Incluso si aceptamos la tesis de que el modelo constitucional vigente puede ser válido incluyendo algunas reformas, la actualización que necesita nuestra Carta Magna pasa por volver a reflejar el futuro al que aspiramos. Por eso, estas propuestas aristocráticas y conservadoras elaboradas mirando a la España de hace 45 años son una mierda.

 

El desafío es crear consensos cargados de esperanza. Y eso solo es posible desde la conciencia social. Cualquier reforma constitucional que renueve la legitimidad del texto tiene que basarse en aquello que, como sociedad, queremos alcanzar. No se trata de mirar a las instituciones sino a las personas, los derechos, los valores.

 

Una pata de cualquier reforma capaz de volver a legitimar nuestro maltrecho texto debe estar, sin duda, en la protección de los colectivos vulnerables a través de la igualdad. Una Constitución del siglo XXI tiene que reflejar el estallido feminista, con toda su transversalidad y realzar el valor enorme de la diversidad. En nuestro país hay suficiente consenso para introducir en el texto el respeto a las orientaciones sexuales y a la diversidad racial y cultural, valores esenciales de un país con futuro. El laicismo es otra forma de igualdad sobre la que pueden crearse consensos, igual que los habría en aplicar la ley a todos por igual, incluyendo al monarca.

 

La otra pata tienen que ser los derechos sociales. La profundización del Estado social permite hablar de convertir en fundamentales los derechos a la sanidad gratuita, las pensiones, las prestaciones sociales, la vivienda... Una nueva tanda de derechos que conviertan la Constitución otra vez en el instrumento de cambio que fue cuando se aprobó.

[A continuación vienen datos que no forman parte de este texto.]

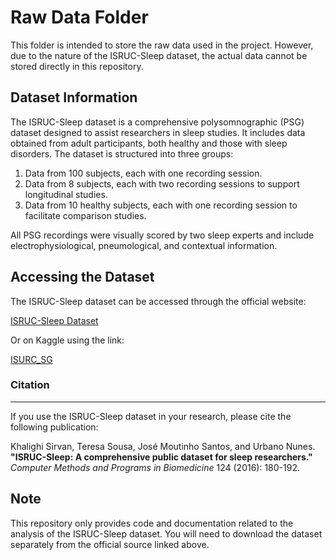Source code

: # Raw Data Folder

This folder is intended to store the raw data used in the project. However, due to the nature of the ISRUC-Sleep dataset, the actual data cannot be stored directly in this repository.

## Dataset Information

The ISRUC-Sleep dataset is a comprehensive polysomnographic (PSG) dataset designed to assist researchers in sleep studies. It includes data obtained from adult participants, both healthy and those with sleep disorders. The dataset is structured into three groups:

1. Data from 100 subjects, each with one recording session.
2. Data from 8 subjects, each with two recording sessions to support longitudinal studies.
3. Data from 10 healthy subjects, each with one recording session to facilitate comparison studies.

All PSG recordings were visually scored by two sleep experts and include electrophysiological, pneumological, and contextual information.

## Accessing the Dataset

The ISRUC-Sleep dataset can be accessed through the official website:

[ISRUC-Sleep Dataset](https://sleeptight.isr.uc.pt/)

Or on Kaggle using the link:

[ISURC_SG](https://www.kaggle.com/datasets/rishitjakharia/isruc-sg1/data)

### Citation

----
If you use the ISRUC-Sleep dataset in your research, please cite the following publication:

Khalighi Sirvan, Teresa Sousa, José Moutinho Santos, and Urbano Nunes.  
**"ISRUC-Sleep: A comprehensive public dataset for sleep researchers."**  
*Computer Methods and Programs in Biomedicine* 124 (2016): 180-192.

## Note

This repository only provides code and documentation related to the analysis of the ISRUC-Sleep dataset. You will need to download the dataset separately from the official source linked above.
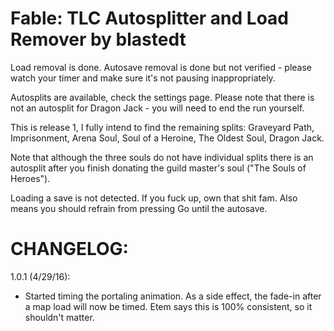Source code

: # Fable: TLC Autosplitter and Load Remover by blastedt

Load removal is done.
Autosave removal is done but not verified - please watch your timer and make sure it's not pausing inappropriately.

Autosplits are available, check the settings page.  Please note that there is not an autosplit for Dragon Jack - you will need to end the run yourself.

This is release 1, I fully intend to find the remaining splits: Graveyard Path, Imprisonment, Arena Soul, Soul of a Heroine, The Oldest Soul, Dragon Jack.

Note that although the three souls do not have individual splits there is an autosplit after you finish donating the guild master's soul ("The Souls of Heroes").

Loading a save is not detected.  If you fuck up, own that shit fam.  Also means you should refrain from pressing Go until the autosave.

# CHANGELOG:

1.0.1 (4/29/16):
* Started timing the portaling animation.  As a side effect, the fade-in after a map load will now be timed.  Etem says this is 100% consistent, so it shouldn't matter.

Por más que algunos jóvenes señoros se empeñen, la idea no es volver a 1978 y a una España gris y meapilas, sino copiar las claves del relativo éxito de entonces.

 

Por supuesto que se quedarán cosas fuera. Por supuesto que habrá que luchar por cada cambio y el resultado incluirá visiones de todas las fuerzas democráticas. Pero el único futuro de la Constitución es volver a ser lo que fue: un arma cargada de futuro.

A ver si esta vez lo hacemos mejor y conseguimos que las élites no le quiten al pueblo su Constitución.